Choo-Choo graced Fay with one perfectly arched brow. “Well we can’t all dress like escapees from a Caribbean brothel, can we?”

“You wish you could pull this off,” Fay said with a laugh. She ran her long nails through the mountain of curls piled on top of her head, a chartreuse elastic band struggling to contain it. “I make this mess look sexy.”

Dani giggled and Choo-Choo snorted. Everything about Fay was larger than life. Every inch of her nearly six-foot frame was draped in a rainbow of brilliant colors. And despite a profound lisp, Fay nonetheless peppered every sentence with as many S words as she could manage. After working together for five years, Fay was the best friend Dani had ever had.

“Seriously,” Fay said, sprawling in her chair, “the way you two dress. You’ve got teeny tiny Dani curled up in her teeny tiny black clothes. What are you supposed to be?
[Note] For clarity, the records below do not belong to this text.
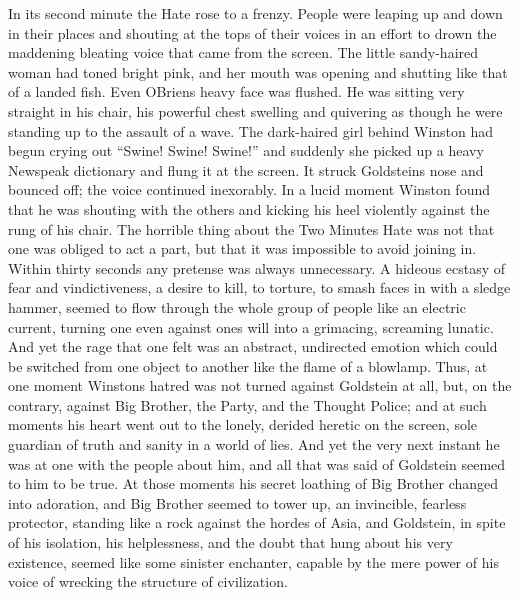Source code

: In its second minute the Hate rose to a frenzy. People were leaping up
and down in their places and shouting at the tops of their voices in an
effort to drown the maddening bleating voice that came from the screen.
The little sandy-haired woman had toned bright pink, and her mouth was
opening and shutting like that of a landed fish. Even
O\textquotesingle Brien\textquotesingle s heavy face was flushed. He was
sitting very straight in his chair, his powerful chest swelling and
quivering as though he were standing up to the assault of a wave. The
dark-haired girl behind Winston had begun crying out ``Swine! Swine!
Swine!'' and suddenly she picked up a heavy Newspeak dictionary and flung
it at the screen. It struck Goldstein\textquotesingle s nose and bounced
off; the voice continued inexorably. In a lucid moment Winston found
that he was shouting with the others and kicking his heel violently
against the rung of his chair. The horrible thing about the Two Minutes
Hate was not that one was obliged to act a part, but that it was
impossible to avoid joining in. Within thirty seconds any pretense was
always unnecessary. A hideous ecstasy of fear and vindictiveness, a
desire to kill, to torture, to smash faces in with a sledge hammer,
seemed to flow through the whole group of people like an electric
current, turning one even against one\textquotesingle s will into a
grimacing, screaming lunatic. And yet the rage that one felt was an
abstract, undirected emotion which could be switched from one object to
another like the flame of a blowlamp. Thus, at one moment
Winston\textquotesingle s hatred was not turned against Goldstein at
all, but, on the contrary, against Big Brother, the Party, and the
Thought Police; and at such moments his heart went out to the lonely,
derided heretic on the screen, sole guardian of truth and sanity in a
world of lies. And yet the very next instant he was at one with the
people about him, and all that was said of Goldstein seemed to him to be
true. At those moments his secret loathing of Big Brother changed into
adoration, and Big Brother seemed to tower up, an invincible, fearless
protector, standing like a rock against the hordes of Asia, and
Goldstein, in spite of his isolation, his helplessness, and the doubt
that hung about his very existence, seemed like some sinister enchanter,
capable by the mere power of his voice of wrecking the structure of
civilization.


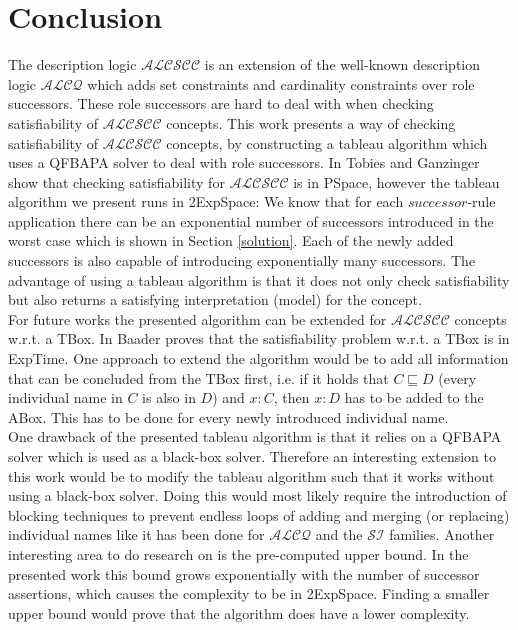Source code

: \documentclass{book}
\theoremstyle{break}
\theoremstyle{definition}
\begin{document}
\chapter{Conclusion}
The description logic $\mathcal{ALCSCC}$ is an extension of the well-known description logic $\mathcal{ALCQ}$ which adds set constraints and cardinality constraints over role successors. These role successors are   hard to deal with when checking satisfiability of $\mathcal{ALCSCC}$ concepts. This work presents a way of checking satisfiability of $\mathcal{ALCSCC}$ concepts, by constructing a tableau algorithm which uses a QFBAPA solver to deal with role successors. In \cite{pspace} Tobies and Ganzinger show that checking satisfiability for $\mathcal{ALCSCC}$ is in PSpace, however the tableau algorithm we present runs in 2ExpSpace: We know that for each $successor$-rule application there can be an exponential number of successors introduced in the worst case which is shown in Section \ref{solution}. Each of the newly added successors is also capable of introducing exponentially many successors. The advantage of using a tableau algorithm is that it does not only check satisfiability but also returns a satisfying interpretation (model) for the concept.\\
For future works the presented algorithm can be extended for $\mathcal{ALCSCC}$ concepts w.r.t. a TBox. In \cite{4} Baader proves that the satisfiability problem w.r.t. a TBox is in ExpTime. One approach to extend the algorithm would be to add all information that can be concluded from the TBox first, i.e. if it holds that $C\sqsubseteq D$ (every individual name in $C$ is also in $D$) and $x:C$, then $x:D$ has to be added to the ABox. This has to be done for every newly introduced individual name.\\
One drawback of the presented tableau algorithm is that it relies on a QFBAPA solver which is used as a black-box solver. Therefore an interesting extension to this work would be to modify the tableau algorithm such that it works without using a black-box solver. Doing this would most likely require the introduction of blocking techniques to prevent endless loops of adding and merging (or replacing) individual names like it has been done for $\mathcal{ALCQ}$ and the $\mathcal{SI}$ families. Another interesting area to do research on is the pre-computed upper bound. In the presented work this bound grows exponentially with the number of successor assertions, which causes the complexity to be in 2ExpSpace. Finding a smaller upper bound would prove that the algorithm does have a lower complexity.
\normalem


\end{document}
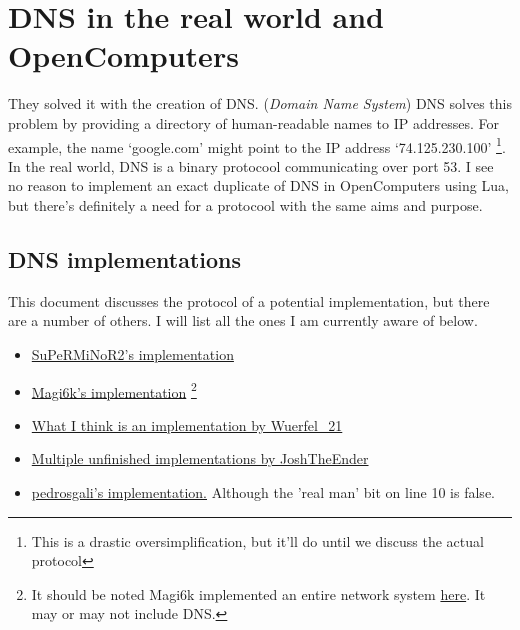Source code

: \documentclass[]{report}
\begin{document}
\section{DNS in the real world and OpenComputers}
 They solved it with the creation of DNS. (\textit{Domain Name System}) DNS solves this problem by providing a directory of human-readable names to IP addresses. For example, the name `google.com' might point to the IP address `74.125.230.100' \footnote{This is a drastic oversimplification, but it'll do until we discuss the actual protocol}. In the real world, DNS is a binary protocool communicating over port 53. I see no reason to implement an exact duplicate of DNS in OpenComputers using Lua, but there's definitely a need for a protocool with the same aims and purpose. 
\subsection{DNS implementations}
 This document discusses the protocol of a potential implementation, but there are a number of others. I will list all the ones I am currently aware of below.
\begin{itemize}
	\item \href{https://github.com/OpenPrograms/SuPeRMiNoR2-Programs/blob/master/networking/dns.lua}{SuPeRMiNoR2's implementation}
	\item
	\href{http://oc.cil.li/index.php?/topic/215-dns-system/}{Magi6k's implementation} \footnote{It should be noted Magi6k implemented an entire network system \href{https://github.com/OpenPrograms/Magik6k-Programs/tree/master/network}{here}. It may or may not include DNS.}
	\item
	\href{https://github.com/OpenPrograms/Wuerfel_21-OC-Toolkit/tree/master/snl}{What I think is an implementation by Wuerfel\_21}
	\item
	\href{https://github.com/OpenPrograms/JoshTheEnder-Programs}{Multiple unfinished implementations by JoshTheEnder}
	\item
	\href{http://pastebin.com/pxFY89UZ}{pedrosgali's implementation.} Although the 'real man' bit on line 10 is false.
\end{itemize}
\end{document}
A comma?” Dani laughed out loud at her friend’s teasing. “And then you,” she waved at the blond man smirking at her. “I bet you sported something sexier than that last night for whoever she was. Or he was. Or
they
were.”

Choo-Choo feigned offense. “What are you implying, Fay? That I’m a th-lut?” Fay threw her head back, letting out a loud barking laugh. Dani settled in. They could go back and forth like this all day, getting funnier and funnier and never getting offended. She never tired of the show. Then she saw Choo-Choo turn his pale eyes toward her. She shrunk down in her chair.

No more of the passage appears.